Archive for June, 2005

The Hotline

Thursday, June 23rd, 2005

As this is being posted, we are exhibiting in booth 726 at the eBay Live! Community Conference. As we have recently had a lot of clients who are completely new to selling eBay and who have required a little extra hand-holding, we tried to come up with a way to be able to keep in touch with them if they need us even though we are in our trade show booth.

Enter the As Was red hotline phone, purchased on eBay from seller telephoneoperator. It’s a real 1971 Western Electric model 500 rotary telephone, complete with red cords and evidently a very loud ring. We’ll connect our Vonage to the internet we get in our booth; this will allow our office number to ring in our booth… and it will ring loudly on a red hotline phone.

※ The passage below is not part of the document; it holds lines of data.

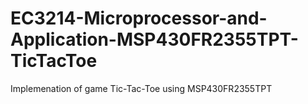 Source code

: # EC3214-Microprocessor-and-Application-MSP430FR2355TPT-TicTacToe
Implemenation of game Tic-Tac-Toe using MSP430FR2355TPT
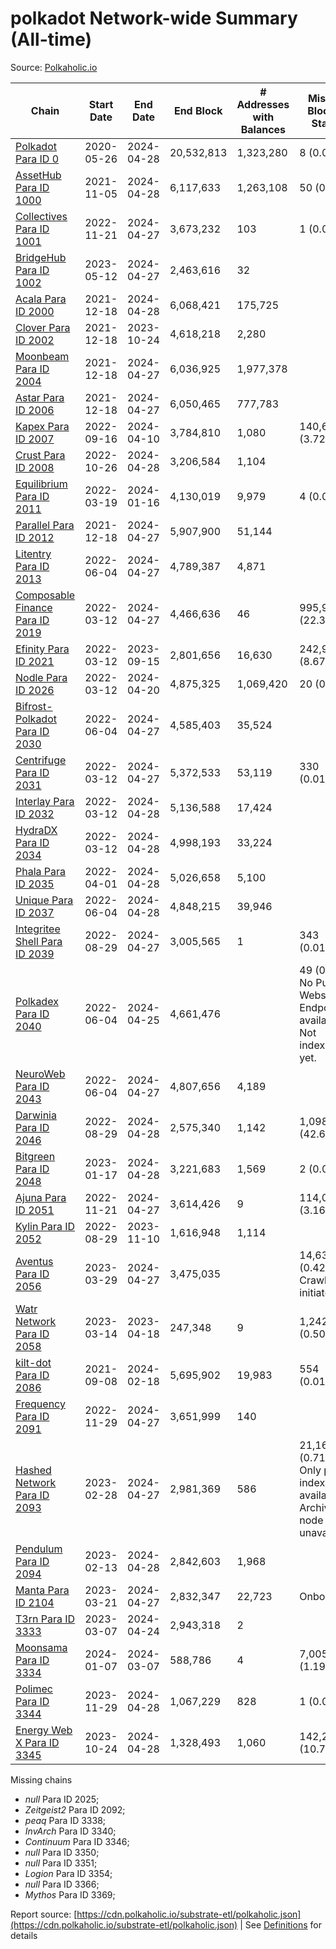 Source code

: # polkadot Network-wide Summary (All-time)

Source: [Polkaholic.io](https://polkaholic.io)


| Chain            | Start Date | End Date | End Block | # Addresses with Balances | Missing Blocks / Status |
| ---------------- | ---------- | ---------| --------- | ------------------------- | ----------------------- |
| [Polkadot Para ID 0](/polkadot/0-polkadot) | 2020-05-26 | 2024-04-28 | 20,532,813 |  1,323,280 | 8 (0.00%)  |
| [AssetHub Para ID 1000](/polkadot/1000-assethub) | 2021-11-05 | 2024-04-28 | 6,117,633 |  1,263,108 | 50 (0.00%)  |
| [Collectives Para ID 1001](/polkadot/1001-collectives) | 2022-11-21 | 2024-04-27 | 3,673,232 |  103 | 1 (0.00%)  |
| [BridgeHub Para ID 1002](/polkadot/1002-bridgehub) | 2023-05-12 | 2024-04-27 | 2,463,616 |  32 |    |
| [Acala Para ID 2000](/polkadot/2000-acala) | 2021-12-18 | 2024-04-28 | 6,068,421 |  175,725 |    |
| [Clover Para ID 2002](/polkadot/2002-clover) | 2021-12-18 | 2023-10-24 | 4,618,218 |  2,280 |    |
| [Moonbeam Para ID 2004](/polkadot/2004-moonbeam) | 2021-12-18 | 2024-04-27 | 6,036,925 |  1,977,378 |    |
| [Astar Para ID 2006](/polkadot/2006-astar) | 2021-12-18 | 2024-04-27 | 6,050,465 |  777,783 |    |
| [Kapex Para ID 2007](/polkadot/2007-kapex) | 2022-09-16 | 2024-04-10 | 3,784,810 |  1,080 | 140,668 (3.72%)  |
| [Crust Para ID 2008](/polkadot/2008-crust) | 2022-10-26 | 2024-04-28 | 3,206,584 |  1,104 |    |
| [Equilibrium Para ID 2011](/polkadot/2011-equilibrium) | 2022-03-19 | 2024-01-16 | 4,130,019 |  9,979 | 4 (0.00%)  |
| [Parallel Para ID 2012](/polkadot/2012-parallel) | 2021-12-18 | 2024-04-27 | 5,907,900 |  51,144 |    |
| [Litentry Para ID 2013](/polkadot/2013-litentry) | 2022-06-04 | 2024-04-27 | 4,789,387 |  4,871 |    |
| [Composable Finance Para ID 2019](/polkadot/2019-composable) | 2022-03-12 | 2024-04-27 | 4,466,636 |  46 | 995,991 (22.30%)  |
| [Efinity Para ID 2021](/polkadot/2021-efinity) | 2022-03-12 | 2023-09-15 | 2,801,656 |  16,630 | 242,949 (8.67%)  |
| [Nodle Para ID 2026](/polkadot/2026-nodle) | 2022-03-12 | 2024-04-20 | 4,875,325 |  1,069,420 | 20 (0.00%)  |
| [Bifrost-Polkadot Para ID 2030](/polkadot/2030-bifrost) | 2022-06-04 | 2024-04-27 | 4,585,403 |  35,524 |    |
| [Centrifuge Para ID 2031](/polkadot/2031-centrifuge) | 2022-03-12 | 2024-04-27 | 5,372,533 |  53,119 | 330 (0.01%)  |
| [Interlay Para ID 2032](/polkadot/2032-interlay) | 2022-03-12 | 2024-04-28 | 5,136,588 |  17,424 |    |
| [HydraDX Para ID 2034](/polkadot/2034-hydradx) | 2022-03-12 | 2024-04-28 | 4,998,193 |  33,224 |    |
| [Phala Para ID 2035](/polkadot/2035-phala) | 2022-04-01 | 2024-04-28 | 5,026,658 |  5,100 |    |
| [Unique Para ID 2037](/polkadot/2037-unique) | 2022-06-04 | 2024-04-28 | 4,848,215 |  39,946 |    |
| [Integritee Shell Para ID 2039](/polkadot/2039-integritee) | 2022-08-29 | 2024-04-27 | 3,005,565 |  1 | 343 (0.01%)  |
| [Polkadex Para ID 2040](/polkadot/2040-polkadex) | 2022-06-04 | 2024-04-25 | 4,661,476 |   | 49 (0.00%) No Public Websocket Endpoint available: Not indexing yet. |
| [NeuroWeb Para ID 2043](/polkadot/2043-neuroweb) | 2022-06-04 | 2024-04-27 | 4,807,656 |  4,189 |    |
| [Darwinia Para ID 2046](/polkadot/2046-darwinia) | 2022-08-29 | 2024-04-28 | 2,575,340 |  1,142 | 1,098,047 (42.64%)  |
| [Bitgreen Para ID 2048](/polkadot/2048-bitgreen) | 2023-01-17 | 2024-04-28 | 3,221,683 |  1,569 | 2 (0.00%)  |
| [Ajuna Para ID 2051](/polkadot/2051-ajuna) | 2022-11-21 | 2024-04-27 | 3,614,426 |  9 | 114,052 (3.16%)  |
| [Kylin Para ID 2052](/polkadot/2052-kylin) | 2022-08-29 | 2023-11-10 | 1,616,948 |  1,114 |    |
| [Aventus Para ID 2056](/polkadot/2056-aventus) | 2023-03-29 | 2024-04-27 | 3,475,035 |   | 14,636 (0.42%) Crawling initiated |
| [Watr Network Para ID 2058](/polkadot/2058-watr) | 2023-03-14 | 2023-04-18 | 247,348 |  9 | 1,242 (0.50%)  |
| [kilt-dot Para ID 2086](/polkadot/2086-kilt) | 2021-09-08 | 2024-02-18 | 5,695,902 |  19,983 | 554 (0.01%)  |
| [Frequency Para ID 2091](/polkadot/2091-frequency) | 2022-11-29 | 2024-04-27 | 3,651,999 |  140 |    |
| [Hashed Network Para ID 2093](/polkadot/2093-hashed) | 2023-02-28 | 2024-04-27 | 2,981,369 |  586 | 21,163 (0.71%) Only partial index available: Archive node unavailable |
| [Pendulum Para ID 2094](/polkadot/2094-pendulum) | 2023-02-13 | 2024-04-28 | 2,842,603 |  1,968 |    |
| [Manta Para ID 2104](/polkadot/2104-manta) | 2023-03-21 | 2024-04-27 | 2,832,347 |  22,723 |   Onboarding |
| [T3rn Para ID 3333](/polkadot/3333-t3rn) | 2023-03-07 | 2024-04-24 | 2,943,318 |  2 |    |
| [Moonsama Para ID 3334](/polkadot/3334-moonsama) | 2024-01-07 | 2024-03-07 | 588,786 |  4 | 7,005 (1.19%)  |
| [Polimec Para ID 3344](/polkadot/3344-polimec) | 2023-11-29 | 2024-04-28 | 1,067,229 |  828 | 1 (0.00%)  |
| [Energy Web X Para ID 3345](/polkadot/3345-energywebx) | 2023-10-24 | 2024-04-28 | 1,328,493 |  1,060 | 142,272 (10.71%)  |

Missing chains


* *null* Para ID 2025; 
* *Zeitgeist2* Para ID 2092; 
* *peaq* Para ID 3338; 
* *InvArch* Para ID 3340; 
* *Continuum* Para ID 3346; 
* *null* Para ID 3350; 
* *null* Para ID 3351; 
* *Logion* Para ID 3354; 
* *null* Para ID 3366; 
* *Mythos* Para ID 3369; 

Report source: [https://cdn.polkaholic.io/substrate-etl/polkaholic.json](https://cdn.polkaholic.io/substrate-etl/polkaholic.json) | See [Definitions](/DEFINITIONS.md) for details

This will be at a convention, so the old-fashioned phone ringing  noise is sure to attract somebody’s interest! Plus, we will have the chance to address as many of our clients’ questions as we can without them having to wait for us to call back. I am fairly sure that nobody else on the trade show floor will have a 1971 telephone ringing.

If you are at the eBay convention, drop by our booth. If you are not at the convention and have questions about our company or services, give us a call! :) Visitors to our booth are our priority in that moment, but we’ll do our best to answer all calls that come in.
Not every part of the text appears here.